Este é um filme checoslovaco, com o título espanhol de "Tres Generaciones", filmado em Nova York, com atores americanos. Logo durante o genérico, percebemos que é coisa séria: Linda Emond, Susan Saradon, Noami Watts, todas elas à volta duma fantástica Elle Fanning. Mas a diretora Gaby Dellal não se intimida com o elenco e comanda as tropas de forma brilhante.

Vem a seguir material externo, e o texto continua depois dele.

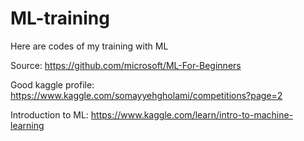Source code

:# ML-training

Here are codes of my training with ML 

Source: https://github.com/microsoft/ML-For-Beginners

Good kaggle profile: https://www.kaggle.com/somayyehgholami/competitions?page=2

Introduction to ML: https://www.kaggle.com/learn/intro-to-machine-learning
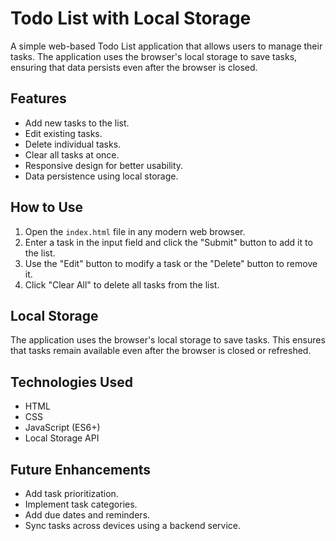 # Todo List with Local Storage
A simple web-based Todo List application that allows users to manage their tasks. The application uses the browser's local storage to save tasks, ensuring that data persists even after the browser is closed.

## Features
- Add new tasks to the list.
- Edit existing tasks.
- Delete individual tasks.
- Clear all tasks at once.
- Responsive design for better usability.
- Data persistence using local storage.

## How to Use
1. Open the `index.html` file in any modern web browser.
2. Enter a task in the input field and click the "Submit" button to add it to the list.
3. Use the "Edit" button to modify a task or the "Delete" button to remove it.
4. Click "Clear All" to delete all tasks from the list.

## Local Storage
The application uses the browser's local storage to save tasks. This ensures that tasks remain available even after the browser is closed or refreshed.

## Technologies Used
- HTML
- CSS
- JavaScript (ES6+)
- Local Storage API

## Future Enhancements
- Add task prioritization.
- Implement task categories.
- Add due dates and reminders.
- Sync tasks across devices using a backend service.
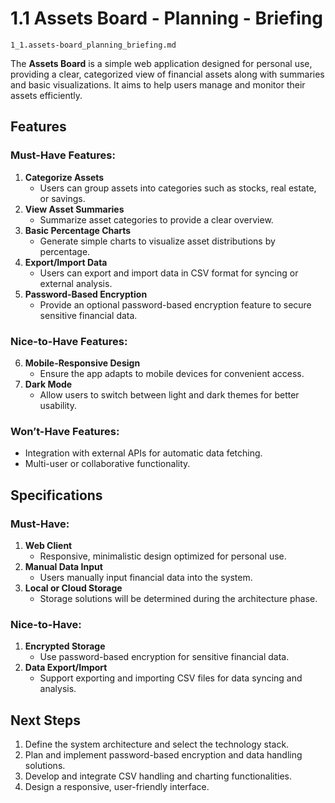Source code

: # 1.1 Assets Board - Planning - Briefing

`1_1.assets-board_planning_briefing.md`

The **Assets Board** is a simple web application designed for personal use, providing a clear, categorized view of financial assets along with summaries and basic visualizations. It aims to help users manage and monitor their assets efficiently.

## Features

### Must-Have Features:

1. **Categorize Assets**
    - Users can group assets into categories such as stocks, real estate, or savings.
2. **View Asset Summaries**
    - Summarize asset categories to provide a clear overview.
3. **Basic Percentage Charts**
    - Generate simple charts to visualize asset distributions by percentage.
4. **Export/Import Data**
    - Users can export and import data in CSV format for syncing or external analysis.
5. **Password-Based Encryption**
    - Provide an optional password-based encryption feature to secure sensitive financial data.

### Nice-to-Have Features:

6. **Mobile-Responsive Design**
    - Ensure the app adapts to mobile devices for convenient access.
7. **Dark Mode**
    - Allow users to switch between light and dark themes for better usability.

### Won’t-Have Features:

- Integration with external APIs for automatic data fetching.
- Multi-user or collaborative functionality.

## Specifications

### Must-Have:

1. **Web Client**
    - Responsive, minimalistic design optimized for personal use.
2. **Manual Data Input**
    - Users manually input financial data into the system.
3. **Local or Cloud Storage**
    - Storage solutions will be determined during the architecture phase.

### Nice-to-Have:

1. **Encrypted Storage**
    - Use password-based encryption for sensitive financial data.
2. **Data Export/Import**
    - Support exporting and importing CSV files for data syncing and analysis.

## Next Steps

1. Define the system architecture and select the technology stack.
2. Plan and implement password-based encryption and data handling solutions.
3. Develop and integrate CSV handling and charting functionalities.
4. Design a responsive, user-friendly interface.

Ray (Elle Flanning) nasceu rapariga, mas quer ser rapaz. Vive no seio duma família (aparentemente) algo disfuncional, com avó lésbica e mãe solteira. Nada de novo, portanto, parece assunto de inúmeras obras já filmadas. Só que o pai de Ray está ausente deste circulo familiar há demasiados anos e é preciso encontra-lo, para que seja concedida a devida autorização para a operação de mudança de sexo da (ou "do"?) adolescente.
É a partir daqui que "About Ray" revela um sentido de humor fabuloso, sem nunca deixar de tratar o assunto de forma profunda. Os personagens são psicologicamente bem conseguidos, os diálogos são inteligentes e os atores sabem bem o que se espera deles, em cada uma das situações em que são colocados. Os argumentistas Gaby Dellal e Nikole Beckwith sabem o que fazer da história, sem nunca perder a boa disposição - aquela que não provoca gargalhadas sonoras, mas antes um sorriso permanente, mais interior que exterior.

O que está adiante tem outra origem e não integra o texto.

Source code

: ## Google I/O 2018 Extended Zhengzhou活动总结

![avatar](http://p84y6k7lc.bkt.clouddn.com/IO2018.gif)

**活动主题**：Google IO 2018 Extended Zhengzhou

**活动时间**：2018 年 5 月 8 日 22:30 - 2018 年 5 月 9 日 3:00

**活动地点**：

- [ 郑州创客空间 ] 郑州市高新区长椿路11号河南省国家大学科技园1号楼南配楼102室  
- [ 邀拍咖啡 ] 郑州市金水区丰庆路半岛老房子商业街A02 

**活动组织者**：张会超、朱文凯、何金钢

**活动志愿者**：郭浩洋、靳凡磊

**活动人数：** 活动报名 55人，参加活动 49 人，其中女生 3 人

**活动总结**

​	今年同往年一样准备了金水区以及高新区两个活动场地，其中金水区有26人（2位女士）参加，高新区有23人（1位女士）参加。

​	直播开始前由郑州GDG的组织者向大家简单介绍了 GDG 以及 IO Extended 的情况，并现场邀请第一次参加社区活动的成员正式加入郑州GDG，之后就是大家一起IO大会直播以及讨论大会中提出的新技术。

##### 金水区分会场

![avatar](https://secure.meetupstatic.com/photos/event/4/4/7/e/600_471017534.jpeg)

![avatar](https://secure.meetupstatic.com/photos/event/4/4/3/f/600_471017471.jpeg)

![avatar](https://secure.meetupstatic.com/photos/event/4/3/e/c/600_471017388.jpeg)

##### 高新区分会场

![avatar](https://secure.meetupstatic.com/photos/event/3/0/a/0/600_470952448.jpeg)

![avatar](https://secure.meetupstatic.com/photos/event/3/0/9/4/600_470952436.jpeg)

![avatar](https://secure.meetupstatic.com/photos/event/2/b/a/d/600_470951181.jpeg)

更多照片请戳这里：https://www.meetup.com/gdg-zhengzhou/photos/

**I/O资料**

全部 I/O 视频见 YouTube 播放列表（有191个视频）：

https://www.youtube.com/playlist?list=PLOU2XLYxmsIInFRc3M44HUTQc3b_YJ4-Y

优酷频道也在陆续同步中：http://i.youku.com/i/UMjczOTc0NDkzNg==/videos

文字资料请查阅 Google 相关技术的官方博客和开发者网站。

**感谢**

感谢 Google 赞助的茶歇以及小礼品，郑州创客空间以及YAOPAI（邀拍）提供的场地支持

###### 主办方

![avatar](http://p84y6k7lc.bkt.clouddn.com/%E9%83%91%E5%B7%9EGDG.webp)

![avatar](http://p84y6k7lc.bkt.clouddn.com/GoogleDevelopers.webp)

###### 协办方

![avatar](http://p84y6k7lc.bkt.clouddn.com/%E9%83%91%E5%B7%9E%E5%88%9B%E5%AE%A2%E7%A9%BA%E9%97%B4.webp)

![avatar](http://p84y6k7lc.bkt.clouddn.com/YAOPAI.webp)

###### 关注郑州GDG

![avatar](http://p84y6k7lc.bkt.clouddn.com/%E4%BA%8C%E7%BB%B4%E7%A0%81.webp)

Como disse no principio, "About Ray" é sobre assuntos sérios, tratados de forma divertida, nunca esquecendo que seriedade e humor são dois lados da mesma moeda. Tem humor, sem nunca perder o respeito. A situação de Ray é dramática e deve ser tratada com inteligência. Este filme nunca se esquece disso.
Não sei se todos vão gostar tanto do filme como eu. "About Ray" não é uma aventura, é um drama psicológico; não é uma comédia - mesmo que faça rir em muitas situações -, é um filme profundo e sério. Às vezes o espetador pode não saber o que esperar ou o que sentir. É um filme sobre confrontos: de convicções e de valores morais.